One of the core issues for insecurely attached love addicts and codependents crucial to a successful recovery is learning to establish and maintain strong/healthy boundaries.
What is a boundary?
A boundary is a method of setting limits that help define who you are and enhance your sense of self. Boundaries are personal expectations and needs required to feel secure in relationships and interactions with others. Our boundaries dictate what we will tolerate or not tolerate from others; when to say no and when to say yes. One of the primary purposes of boundaries is to contain and protect your emotional and physical well-being.
"The heart of self-care is establishing boundaries."
Boundaries are like having invisible and symbolic "fences" that have these four purposes:
1. To keep people from coming into our space, disrespecting or abusing us (emotionally and physically)
2. To keep us from going into the space of others and abusing them
3. Boundaries define our identity- giving each of us a way to embody our sense of "who we are"
4. To protect us from internalizing the feelings, actions, or words of others for what we are not responsible for
Boundaries show up when we are listening and communicating with another, sharing or receiving another person physically, sexually, spiritually, intellectually, or emotionally - This process, when healthy, creates a secure relationship, an intimate connection.
Why Are Boundaries Important in Relationships?
Establishing functional boundaries is vital to health and well-being and attaining healthy, fulfilling intimate relationships.
When you establish and maintain functional boundaries, you can protect and contain yourself while remaining vulnerable enough for intimacy but not so vulnerable that you are easily manipulated, controlled, or wounded.
They protect our self-esteem, values, principles, spirituality, behaviors, and identity.
Healthy boundaries—set the stage for love, strength, happiness, well-being, and service for the good of self and others.
Impaired boundaries in addictive codependent patterns occur either as having emotional walls (avoidance) or boundaryless (love addict).

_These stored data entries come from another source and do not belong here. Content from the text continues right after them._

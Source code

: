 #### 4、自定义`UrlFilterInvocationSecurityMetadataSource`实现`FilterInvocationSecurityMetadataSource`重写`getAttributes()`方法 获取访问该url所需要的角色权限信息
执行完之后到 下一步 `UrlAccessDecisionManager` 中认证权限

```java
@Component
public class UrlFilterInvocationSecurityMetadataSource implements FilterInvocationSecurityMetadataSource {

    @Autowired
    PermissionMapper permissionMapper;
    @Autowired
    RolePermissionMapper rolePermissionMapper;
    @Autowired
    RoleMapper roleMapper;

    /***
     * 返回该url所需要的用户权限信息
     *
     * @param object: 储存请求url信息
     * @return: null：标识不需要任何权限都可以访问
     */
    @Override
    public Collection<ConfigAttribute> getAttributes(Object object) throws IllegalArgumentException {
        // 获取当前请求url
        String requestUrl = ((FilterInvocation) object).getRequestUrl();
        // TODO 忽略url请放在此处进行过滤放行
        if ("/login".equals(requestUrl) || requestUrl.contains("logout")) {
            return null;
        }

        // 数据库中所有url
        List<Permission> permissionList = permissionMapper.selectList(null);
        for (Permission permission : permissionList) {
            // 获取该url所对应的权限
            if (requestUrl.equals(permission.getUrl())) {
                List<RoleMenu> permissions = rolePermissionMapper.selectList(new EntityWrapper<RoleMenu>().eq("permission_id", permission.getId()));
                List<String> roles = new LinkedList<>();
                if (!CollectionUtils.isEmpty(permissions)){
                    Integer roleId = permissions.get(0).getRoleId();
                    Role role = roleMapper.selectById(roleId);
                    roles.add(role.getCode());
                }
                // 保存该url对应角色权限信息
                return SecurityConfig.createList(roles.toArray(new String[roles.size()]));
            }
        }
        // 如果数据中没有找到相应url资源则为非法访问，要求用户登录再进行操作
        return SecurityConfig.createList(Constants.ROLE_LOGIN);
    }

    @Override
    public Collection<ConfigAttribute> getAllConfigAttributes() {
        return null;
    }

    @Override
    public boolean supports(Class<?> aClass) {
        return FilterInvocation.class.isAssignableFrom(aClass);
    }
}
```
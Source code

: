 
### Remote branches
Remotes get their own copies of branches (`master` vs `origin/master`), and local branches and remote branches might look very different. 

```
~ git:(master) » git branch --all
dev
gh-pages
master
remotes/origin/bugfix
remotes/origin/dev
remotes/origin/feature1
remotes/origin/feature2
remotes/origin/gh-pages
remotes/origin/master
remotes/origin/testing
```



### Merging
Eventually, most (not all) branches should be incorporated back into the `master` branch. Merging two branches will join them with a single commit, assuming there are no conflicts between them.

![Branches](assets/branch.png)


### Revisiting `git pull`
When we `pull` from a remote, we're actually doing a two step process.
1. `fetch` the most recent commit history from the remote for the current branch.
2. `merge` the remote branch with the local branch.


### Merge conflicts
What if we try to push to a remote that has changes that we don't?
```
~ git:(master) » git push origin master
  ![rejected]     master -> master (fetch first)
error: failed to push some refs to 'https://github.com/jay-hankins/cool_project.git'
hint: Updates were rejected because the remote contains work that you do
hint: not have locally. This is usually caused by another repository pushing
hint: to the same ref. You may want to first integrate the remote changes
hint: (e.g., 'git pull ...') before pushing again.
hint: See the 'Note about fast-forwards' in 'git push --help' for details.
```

In either of these extremes, intimate relationships deteriorate and can become downright dysfunctional.
Established boundaries protect you from others who attempt to violate, control, or manipulate you. They shelter you from letting others dictate your beliefs, emotions, and choices.
Functioning boundaries guard against internalizing negative feelings, actions, or words of others-- and let others know our limits (what we will tolerate or not). They send out energy to others, an identifiable shape that emerges around us of our beliefs and preferences.
Ultimately, establishing and setting firm boundaries is a demonstration of love and self-care. Where allowing another to violate our emotional or physical boundaries is not.
When we learn to establish boundaries from a place of love and self-care, we attract healthier people into our lives and invite relationships to thrive and grow. We can love and experience intimacy without losing ourselves.